Falso gioco dei Pokemon, denunciate sei aziende

Non si toccano i Pokemon e queste sei aziende coinvolte nella denuncia presentata da The Pokemon Company lo hanno scoperto nel modo più diretto e chiaro possibile.

Non è la prima volta che in Rete, o nella vita reale se è per questo, si trovano cloni o scopiazzature dei mostriciattoli da taschino di casa Nintendo ma stavolta ci sono in ballo diversi milioni di dollari di danni per infrazione al copyright.

Falso gioco dei Pokemon, denunciate sei aziende
Falso gioco dei Pokemon, denunciate sei aziende (foto: Youtube)

Perchè non siamo di fronte a una torta di compleanno con un discutibile mostro giallo che spara fulmini o a qualche pupazzetto di plastica venduto in spiaggia ma a un videogioco per smartphone che coinvolge anche alcune popolari piattaforme online su cui il falso gioco era distribuito.

I falsi Pokemon rischiano 72 milioni di dollari di danni da pagare

Nintendo, che possiede una parte della società creata per gestire l’impero dei Pokemon, non ama che si vadano a sfruttare i suoi personaggi e i suoi prodotti. Qualche tempo fa abbiamo visto con quanta veemenza la società giapponese abbia stanato alcuni famosi produttori di R4 e come ogni volta che qualcuno provi a usare i suoi personaggi più famosi per scopi economici si alzino in volo squadroni interi di avvocati.

Falso gioco dei Pokemon, denunciate sei aziende
Falso gioco dei Pokemon, denunciate sei aziende (foto: Youtube)

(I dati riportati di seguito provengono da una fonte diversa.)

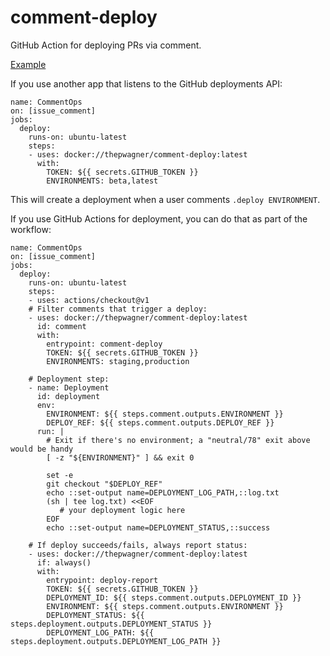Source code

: # comment-deploy

GitHub Action for deploying PRs via comment.

[Example](https://github.com/thepwagner/comment-deploy/pull/1#issuecomment-548614735)

If you use another app that listens to the GitHub deployments API:

```
name: CommentOps
on: [issue_comment]
jobs:
  deploy:
    runs-on: ubuntu-latest
    steps:
    - uses: docker://thepwagner/comment-deploy:latest
      with:
        TOKEN: ${{ secrets.GITHUB_TOKEN }}
        ENVIRONMENTS: beta,latest
```

This will create a deployment when a user comments `.deploy ENVIRONMENT`.

If you use GitHub Actions for deployment, you can do that as part of the workflow:
```
name: CommentOps
on: [issue_comment]
jobs:
  deploy:
    runs-on: ubuntu-latest
    steps:
    - uses: actions/checkout@v1
    # Filter comments that trigger a deploy:
    - uses: docker://thepwagner/comment-deploy:latest
      id: comment
      with:
        entrypoint: comment-deploy
        TOKEN: ${{ secrets.GITHUB_TOKEN }}
        ENVIRONMENTS: staging,production

    # Deployment step:
    - name: Deployment
      id: deployment
      env:
        ENVIRONMENT: ${{ steps.comment.outputs.ENVIRONMENT }}
        DEPLOY_REF: ${{ steps.comment.outputs.DEPLOY_REF }}
      run: |
        # Exit if there's no environment; a "neutral/78" exit above would be handy
        [ -z "${ENVIRONMENT}" ] && exit 0

        set -e
        git checkout "$DEPLOY_REF"
        echo ::set-output name=DEPLOYMENT_LOG_PATH,::log.txt
        (sh | tee log.txt) <<EOF
           # your deployment logic here
        EOF
        echo ::set-output name=DEPLOYMENT_STATUS,::success

    # If deploy succeeds/fails, always report status:
    - uses: docker://thepwagner/comment-deploy:latest
      if: always()
      with:
        entrypoint: deploy-report
        TOKEN: ${{ secrets.GITHUB_TOKEN }}
        DEPLOYMENT_ID: ${{ steps.comment.outputs.DEPLOYMENT_ID }}
        ENVIRONMENT: ${{ steps.comment.outputs.ENVIRONMENT }}
        DEPLOYMENT_STATUS: ${{ steps.deployment.outputs.DEPLOYMENT_STATUS }}
        DEPLOYMENT_LOG_PATH: ${{ steps.deployment.outputs.DEPLOYMENT_LOG_PATH }}
```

E’ giusto e sacrosanto proteggere la propria proprietà intellettuale. Quello che fa un po’ impressione stavolta è la dimensione della questione legale che si è aperta. The Pokemon Company ha infatti presentato denuncia su suolo cinese contro sei società. Le accuse sono infrazione al copyright e concorrenza sleale e riguardano un titolo distribuito, tra gli altri sull’App Store di Apple e su diverse incarnazioni di store Android. Si tratta di un gioco che da noi non ha ragione di essere ma possiamo in parte comprendere come società cinesi vogliano provare a guadagnare a partire da un prodotto che non è altrettanto liberamente disponibile nel loro Paese.

In Cina, per esempio, non è possibile giocare a Pokemon Go, bandito perchè ritenuto pericoloso, e non tutte le diverse incarnazioni del gioco principale sono state distribuite. Non stiamo giustificando l’infrazione al copyright, che ha generato milioni di dollari di profitti per le società coinvolte, ma è anche vero che probabilmente con una politica meno rigidamente votata al controllo di ogni singolo respiro dei cittadini, questi avrebbero meno bisogno di ricorrere a finti Pokemon per non sentirsi del tutto fuori dal mondo.